# night halt Near Oxford/northampton needed.



## tramp (May 25, 2005)

Hi all, 
have decided to leave on the Thursday night for this years Petereborough show rather than Friday morning, so we atl east get a lie in and avoid most of the morning traffic :lol: .

So need likely spots for a night halt between Oxford [A34] and Towsester [A43] must be hard standing dont mind paying a small fee as prob arrive 10pm ish and leave 9.30am ish.

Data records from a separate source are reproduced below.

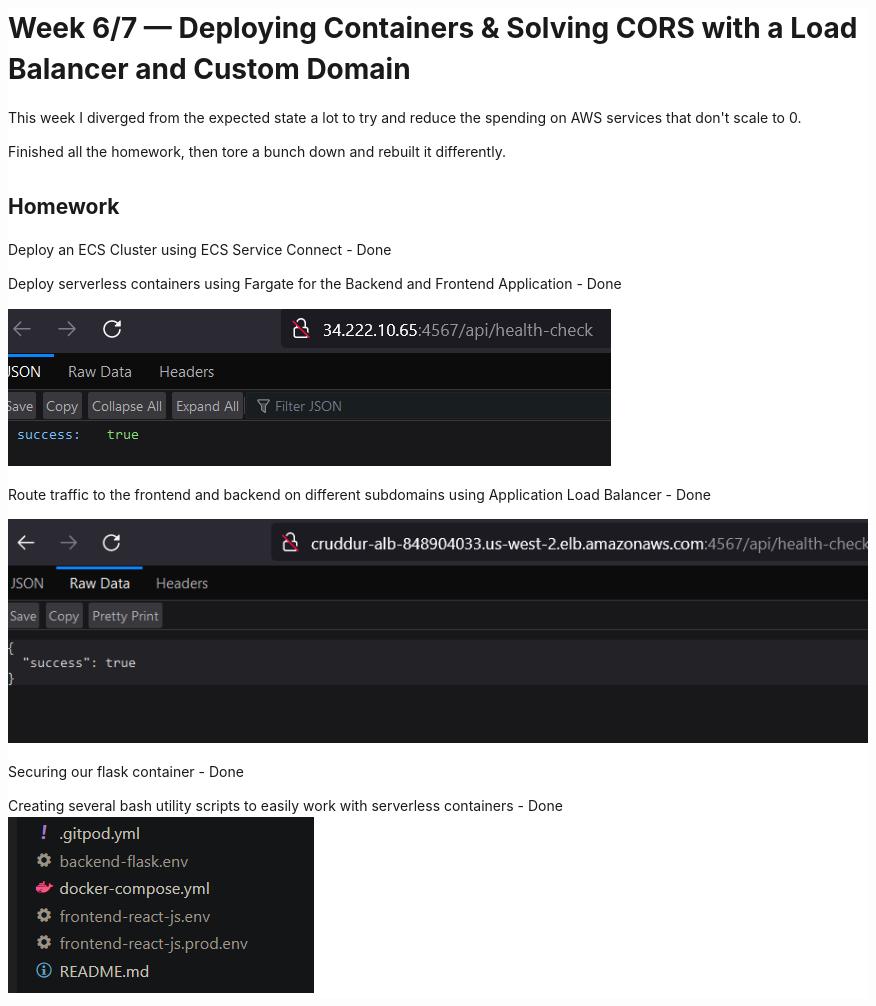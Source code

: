 # Week 6/7 — Deploying Containers & Solving CORS with a Load Balancer and Custom Domain

This week I diverged from the expected state a lot to try and reduce the spending on AWS services that don't scale to 0.

Finished all the homework, then tore a bunch down and rebuilt it differently.

## Homework

Deploy an ECS Cluster using ECS Service Connect - Done

Deploy serverless containers using Fargate for the Backend and Frontend Application - Done

![screenshot of the successful health check directly from the Fargate container](assets/week-6-successful-fargate-backend.png)

Route traffic to the frontend and backend on different subdomains using Application Load Balancer - Done

![screenshot of the successful health check response from the ALB domain](assets/week-6-successful-alb.png)

Securing our flask container - Done

Creating several bash utility scripts to easily work with serverless containers - Done
![screenshot of the generated env files](assets/week-6-env-file-generation.png)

Dont want to stop on main routes as its a "night trunking" HGV route :twisted:

what about Bicester /Buckingham area?

cheers all


----------



## firewood (Mar 17, 2009)

hi go to brackley drive into the town at the top of the town you will find A T S thay have a big car park that is empty most of the time at night .not sure what time thay open but you should be ok till 8am 
(i live just over the road from there )


----------



## Stanner (Aug 17, 2006)

You could try the Peartree Roundabout services at the A.44/A.34 junction NWest of Oxford a huge car park with plenty of space in quiet corners. The services are 24 hours so plenty of folk about, but few lorries if I recall.
http://maps.google.co.uk/maps?f=q&s...ell+Peartree+services+Oxford&btnG=Search+Maps


----------



## CliveMott (Mar 10, 2008)

Slap bang oposite the Park & Ride is a camp site behind the Go Outdoors shop. C&CC from memory.

BUT we shall be pulling into a pub car park en route to Peterborough and will negotiate with the landlord for a couple of meals in exchange for sleeping it off in his car park. Never failed yet!

C.


----------



## LadyJ (May 9, 2005)

Hi Russell

If you come via Leamington Spa you can park on me drive as we won't be there :lol: 


Jacquie


----------



## tramp (May 25, 2005)

Cheers all ,

Jackie thanks but its a sort of out the way thing from us to Peterborough,.

Brackley seems favorite at the moment , keep the ideas coming.

cheers


----------



## firewood (Mar 17, 2009)

pm sent


----------



## bognormike (May 10, 2005)

Hi Tramp

just thinking about this and your post on the M40 services fire thread. The "old" A43, now the B430 runs from the A34 to the M40 just after the filling station about 2-3 miles short of the M40 junction - it goes through Weston on the Green and Middleton Stoney, and there are a few laybys on that road, one especially in between the A4095 crossroads and Middleton Stoney. Have a look on google maps

lay by on B430

could be useful overnight? Also try around Islip village a couple of miles short of the M40 to the east.


----------